● **EXERCISE DESCRIPTION**:
Copy all lines of the listing that include the string "dessa".

● **PROVIDED INFORMATION**:
________________________

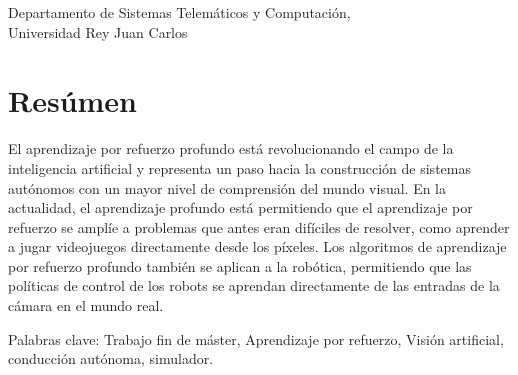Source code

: 
Departamento de Sistemas Telemáticos y Computación,\\
Universidad Rey Juan Carlos \setlength{\parskip}{0.5cm}

\thispagestyle{plain}			%
\setlength{\parskip}{0pt plus 1.0pt}
\section*{Resúmen}
El aprendizaje por refuerzo profundo está revolucionando el campo de la inteligencia artificial y representa un paso hacia la construcción de sistemas autónomos con un mayor nivel de comprensión del mundo visual. En la actualidad, el aprendizaje profundo está permitiendo que el aprendizaje por refuerzo se amplíe a problemas que antes eran difíciles de resolver, como aprender a jugar videojuegos directamente desde los píxeles. Los algoritmos de aprendizaje por refuerzo profundo también se aplican a la robótica, permitiendo que las políticas de control de los robots se aprendan directamente de las entradas de la cámara en el mundo real.

\vfill
Palabras clave: Trabajo fin de máster, Aprendizaje por refuerzo, Visión artificial, conducción autónoma, simulador.

\newpage				%
\thispagestyle{empty}
\mbox{}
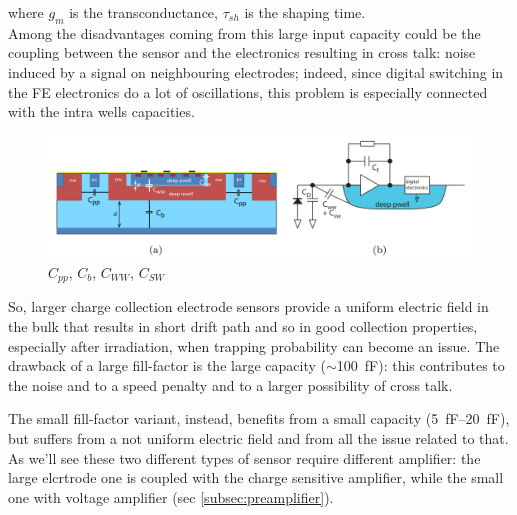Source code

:       where $g_m$ is the transconductance, $\tau_{sh}$ is the shaping time. \\
      Among the disadvantages coming from this large input capacity could be the coupling between the sensor and the electronics resulting in cross talk: noise induced by a signal on neighbouring electrodes; indeed, since digital switching in the FE electronics do a lot of oscillations, this problem is especially connected with the intra wells capacities.
      \begin{figure}[h!]
         \centering\includegraphics[width=12cm]{figures/Pixel_detectors/DMAPS_capacity.png}
         \caption{$C_{pp}$, $C_{b}$, $C_{WW}$, $C_{SW}$}
         \label{fig:DMAPS_capacity}
      \end{figure}
      So, larger charge collection electrode sensors provide a uniform electric field in the bulk that results in short drift path and so in good collection properties, especially after irradiation, when trapping probability can become an issue. The drawback of a large fill-factor is the large capacity ($\sim$\SI{100}{fF}): this contributes to the noise and to a speed penalty and to a larger possibility of cross talk.

      The small fill-factor variant, instead, benefits from a small capacity (\SIrange{5}{20}{fF}), but suffers from a not uniform electric field and from all the issue related to that. \\
      As we'll see these two different types of sensor require different amplifier: the large elcrtrode one is coupled with the charge sensitive amplifier, while the small one with voltage amplifier (sec \ref{subsec:preamplifier}).

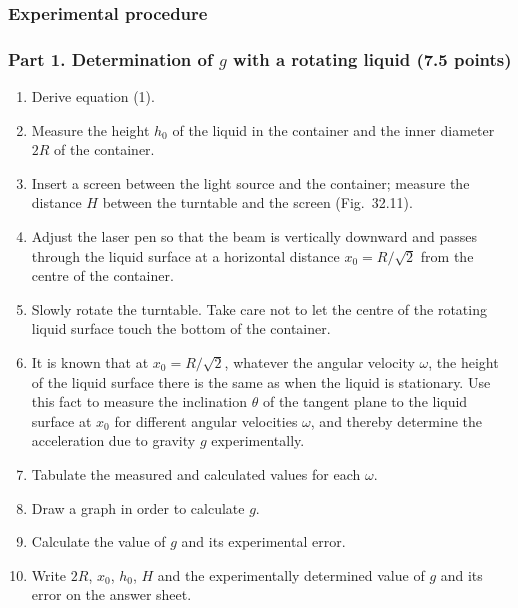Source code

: \subsubsection*{Experimental procedure}

\subsubsection*{Part 1. Determination of $g$ with a rotating liquid (7.5 points)}

\begin{enumerate}
\item[(1)] Derive equation (1).
\item[(2)] Measure the height $h_0$ of the liquid in the container and the inner diameter $2R$ of the container.
\item[(3)] Insert a screen between the light source and the container; measure the distance $H$ between the turntable and the screen (Fig.~32.11).
\item[(4)] Adjust the laser pen so that the beam is vertically downward and passes through the liquid surface at a horizontal distance $x_0=R/\sqrt{2}$ from the centre of the container.
\item[(5)] Slowly rotate the turntable. Take care not to let the centre of the rotating liquid surface touch the bottom of the container.
\item[(6)] It is known that at $x_0=R/\sqrt{2}$, whatever the angular velocity $\omega$, the height of the liquid surface there is the same as when the liquid is stationary. Use this fact to measure the inclination $\theta$ of the tangent plane to the liquid surface at $x_0$ for different angular velocities $\omega$, and thereby determine the acceleration due to gravity $g$ experimentally.
\item[(7)] Tabulate the measured and calculated values for each $\omega$.
\item[(8)] Draw a graph in order to calculate $g$.
\item[(9)] Calculate the value of $g$ and its experimental error.
\item[(10)] Write $2R$, $x_0$, $h_0$, $H$ and the experimentally determined value of $g$ and its error on the answer sheet.
\end{enumerate}

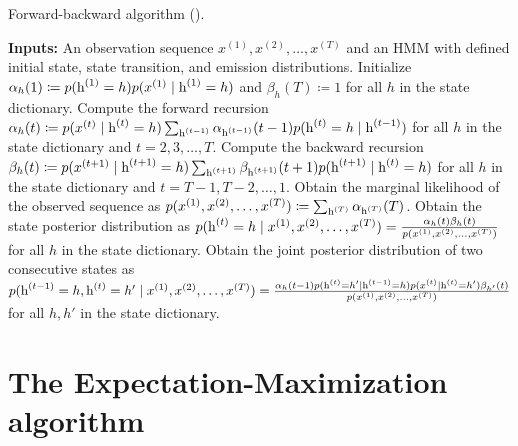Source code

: \begin{algorithm}
    \caption{Forward-backward algorithm (\citet{Rabiner1986}).}
    \label{alg:forward_backward}
    \begin{algorithmic}[1]
        \State \textbf{Inputs:} An observation sequence $x^{(1)}, x^{(2)}, \dots, x^{(T)}$ and an HMM with defined initial state, state transition, and emission distributions.
        \vspace{0.3cm}
        \State Initialize $\alpha_h(1) \coloneqq p({\textnormal{h}}^{(1)}=h)p(x^{(1)} \mid {\textnormal{h}}^{(1)}=h)$ and $\beta_h(T) \coloneqq 1$ for all $h$ in the state dictionary.
        \vspace{0.3cm}
        \State Compute the forward recursion $\alpha_h(t) \coloneqq p(x^{(t)} \mid {\textnormal{h}}^{(t)}=h) \sum_{{\textnormal{h}}^{(t-1)}} \alpha_{{\textnormal{h}}^{(t-1)}}(t-1) p({\textnormal{h}}^{(t)}=h \mid {\textnormal{h}}^{(t-1)})$ for all $h$ in the state dictionary and $t=2, 3, \dots, T$.
        \vspace{0.3cm}
        \State Compute the backward recursion $\beta_h(t) \coloneqq p(x^{(t+1)} \mid {\textnormal{h}}^{(t+1)}=h) \sum_{{\textnormal{h}}^{(t+1)}} \beta_{{\textnormal{h}}^{(t+1)}}(t+1) p({\textnormal{h}}^{(t+1)} \mid {\textnormal{h}}^{(t)}=h) $ for all $h$ in the state dictionary and $t=T-1, T-2, \dots, 1$.
        \vspace{0.3cm}
        \State Obtain the marginal likelihood of the observed sequence as $p(x^{(1)}, x^{(2)}, \dots, x^{(T)}) \coloneqq \sum_{{\textnormal{h}}^{(T)}} \alpha_{{\textnormal{h}}^{(T)}}(T)$.
        \vspace{0.3cm}
        \State Obtain the state posterior distribution as $p({\textnormal{h}}^{(t)}=h \mid x^{(1)}, x^{(2)}, \dots, x^{(T)}) = \frac{\alpha_h(t)\beta_h(t)}{p(x^{(1)}, x^{(2)}, \dots, x^{(T)})}$ for all $h$ in the state dictionary.
        \vspace{0.3cm}
        \State Obtain the joint posterior distribution of two consecutive states as $p({\textnormal{h}}^{(t-1)}=h, {\textnormal{h}}^{(t)}=h' \mid x^{(1)}, x^{(2)}, \dots, x^{(T)}) = \frac{\alpha_h(t-1)p({\textnormal{h}}^{(t)}=h' \mid {\textnormal{h}}^{(t-1)}=h) p(x^{(t)} \mid {\textnormal{h}}^{(t)}=h')\beta_{h'}(t)}{p(x^{(1)}, x^{(2)}, \dots, x^{(T)})}$ for all $h,h'$ in the state dictionary.
    \end{algorithmic}
\end{algorithm}

\section{The Expectation-Maximization algorithm}
\label{sec:expectation_maximization}

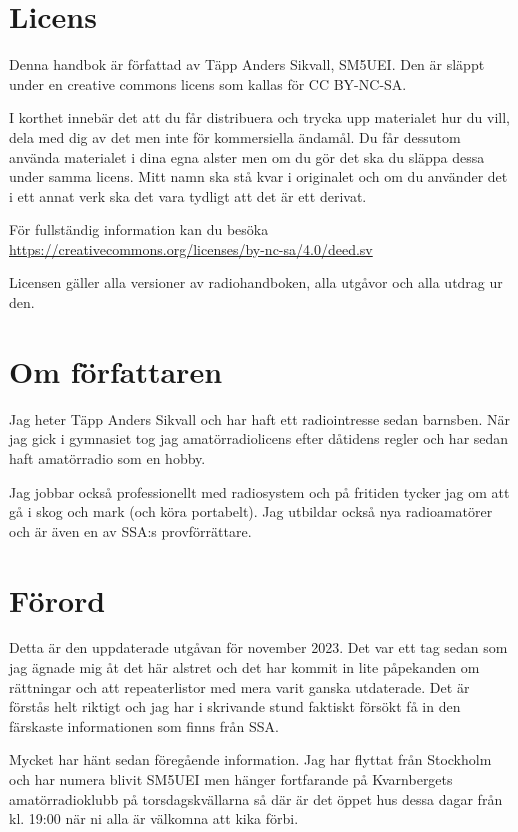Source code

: \section*{Licens}

Denna handbok är författad av Täpp Anders Sikvall, SM5UEI. Den är släppt under
en creative commons licens som kallas för CC BY-NC-SA.

I korthet innebär det att du får distribuera och trycka upp materialet
hur du vill, dela med dig av det men inte för kommersiella ändamål. Du
får dessutom använda materialet i dina egna alster men om du gör det
ska du släppa dessa under samma licens. Mitt namn ska stå kvar i
originalet och om du använder det i ett annat verk ska det vara
tydligt att det är ett derivat.

För fullständig information kan du besöka \\
\url{https://creativecommons.org/licenses/by-nc-sa/4.0/deed.sv}

Licensen gäller alla versioner av radiohandboken, alla utgåvor och
alla utdrag ur den.

\section*{Om författaren}

Jag heter Täpp Anders Sikvall och har haft ett radiointresse sedan barnsben. När
jag gick i gymnasiet tog jag amatörradiolicens efter dåtidens regler och har
sedan haft amatörradio som en hobby.

Jag jobbar också professionellt med radiosystem och på fritiden tycker jag om
att gå i skog och mark (och köra portabelt). Jag utbildar också nya
radioamatörer och är även en av SSA:s provförrättare.

\section*{Förord}

Detta är den uppdaterade utgåvan för november 2023. Det var ett tag sedan som
jag ägnade mig åt det här alstret och det har kommit in lite påpekanden om
rättningar och att repeaterlistor med mera varit ganska utdaterade. Det är
förstås helt riktigt och jag har i skrivande stund faktiskt försökt få in den
färskaste informationen som finns från SSA.

Mycket har hänt sedan föregående information. Jag har flyttat från Stockholm och
har numera blivit SM5UEI men hänger fortfarande på Kvarnbergets amatörradioklubb
på torsdagskvällarna så där är det öppet hus dessa dagar från kl. 19:00 när ni
alla är välkomna att kika förbi.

________________________

● **WRITTEN RESPONSE**:
ska du släppa dessa under samma licens. Mitt namn ska stå kvar i
på torsdagskvällarna så där är det öppet hus dessa dagar från kl. 19:00 när ni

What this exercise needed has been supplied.